Remote working should not be treated as a privilege going forward, according to Sinn Féin.
The party's spokesperson on workers' rights, Louise O'Reilly, was speaking after Tánaiste Leo Varadkar pledged a 'balanced approach' when the Government introduces new legislation to give workers a right to request remote working.
Mr Varadkar insisted there is now a "real opportunity" to make remote and blended working a "much bigger part" of normal working life.
The Government has published a report on the public consultation process held ahead of the new legislation being introduced.
Some 175 submissions - mainly from individual workers - were received.
Ms O'Reilly told The Hard Shoulder the remote working system is already here.
"It's not going to suit every workplace or every work situation.
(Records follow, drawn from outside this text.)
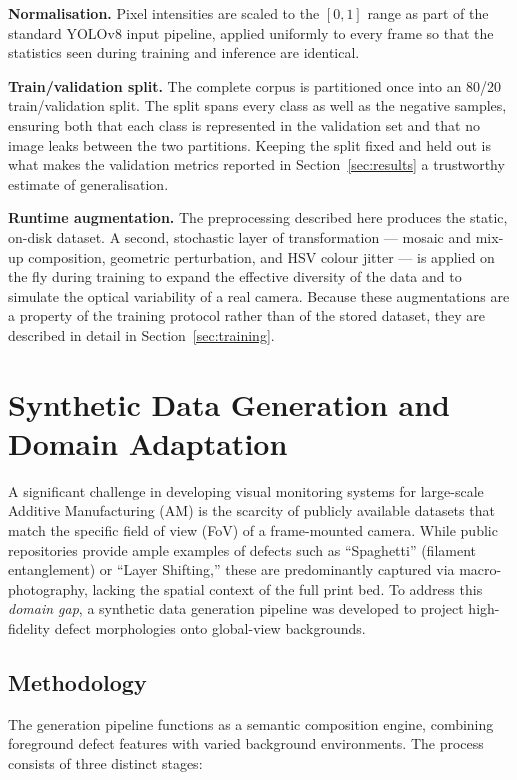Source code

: \documentclass[english, Lau, oneside]{sapthesis}
\begin{document}
\textbf{Normalisation.} Pixel intensities are scaled to the $[0,1]$ range as part of the standard YOLOv8 input pipeline, applied uniformly to every frame so that the statistics seen during training and inference are identical.

\textbf{Train/validation split.} The complete corpus is partitioned once into an 80/20 train/validation split. The split spans every class as well as the negative samples, ensuring both that each class is represented in the validation set and that no image leaks between the two partitions. Keeping the split fixed and held out is what makes the validation metrics reported in Section~\ref{sec:results} a trustworthy estimate of generalisation.

\textbf{Runtime augmentation.} The preprocessing described here produces the static, on-disk dataset. A second, stochastic layer of transformation --- mosaic and mix-up composition, geometric perturbation, and HSV colour jitter --- is applied on the fly during training to expand the effective diversity of the data and to simulate the optical variability of a real camera. Because these augmentations are a property of the training protocol rather than of the stored dataset, they are described in detail in Section~\ref{sec:training}.

\section{Synthetic Data Generation and Domain Adaptation}
\label{sec:synthetic_data}

A significant challenge in developing visual monitoring systems for large-scale Additive Manufacturing (AM) is the scarcity of publicly available datasets that match the specific field of view (FoV) of a frame-mounted camera. While public repositories provide ample examples of defects such as ``Spaghetti'' (filament entanglement) or ``Layer Shifting,'' these are predominantly captured via macro-photography, lacking the spatial context of the full print bed. To address this \textit{domain gap}, a synthetic data generation pipeline was developed to project high-fidelity defect morphologies onto global-view backgrounds.

\subsection{Methodology}
The generation pipeline functions as a semantic composition engine, combining foreground defect features with varied background environments. The process consists of three distinct stages:
\end{document}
But I think we need to work and focus on where it can be done.
"We have to start from the premise that this is going to be granted, we'll figure out how to do it - rather than it is a privilege that's going to be withheld, as it had been in the past.
"I can tell you this as a former union official: we were all the time looking for remote working, teleworking, e-working for people who would have been perfectly capable of working at home.
"It was kind of granted as a sort of a grace and favour privilege thing.
"That has to stop - workers need to have the right to have their application considered, and starting from the point of view that's it's accepted unless there's a reason not to."
She says the focus should be shifting to working conditions in remote locations.
"We need to move on and say 'If your remote hub - or indeed your own home - is going to become your place of work, then the focus needs to be on ensuring that you have the equipment you need, that you can do the job that your employer needs you to do and that you are covered by all of the relevant health safety and welfare at work legislation.
"I think there is a job of work that needs to be done, but if we learn the lesson of the pandemic - which is the same employers that told me 10 years ago it can't be done, it'll never happen - those very same employers overnight had to make it work.
"And it worked in an awful lot of cases, and we need to learn from that and be proactively supporting people to do it".
Asked about what happens if there's a disagreement between employers and employees, she says this is something that can be worked on.
"We can work with the Tánaiste to ensure that we have the objective criteria on which every application is going to be considered.
"And thereafter there are dispute resolution mechanisms - but I think we're kind of putting the cart before the horse if we're talking about 'let's focus on when it won't work'.
"It's already working, there's hundreds of thousands of workers who are working productively from home.
"So we need to take that and run with it".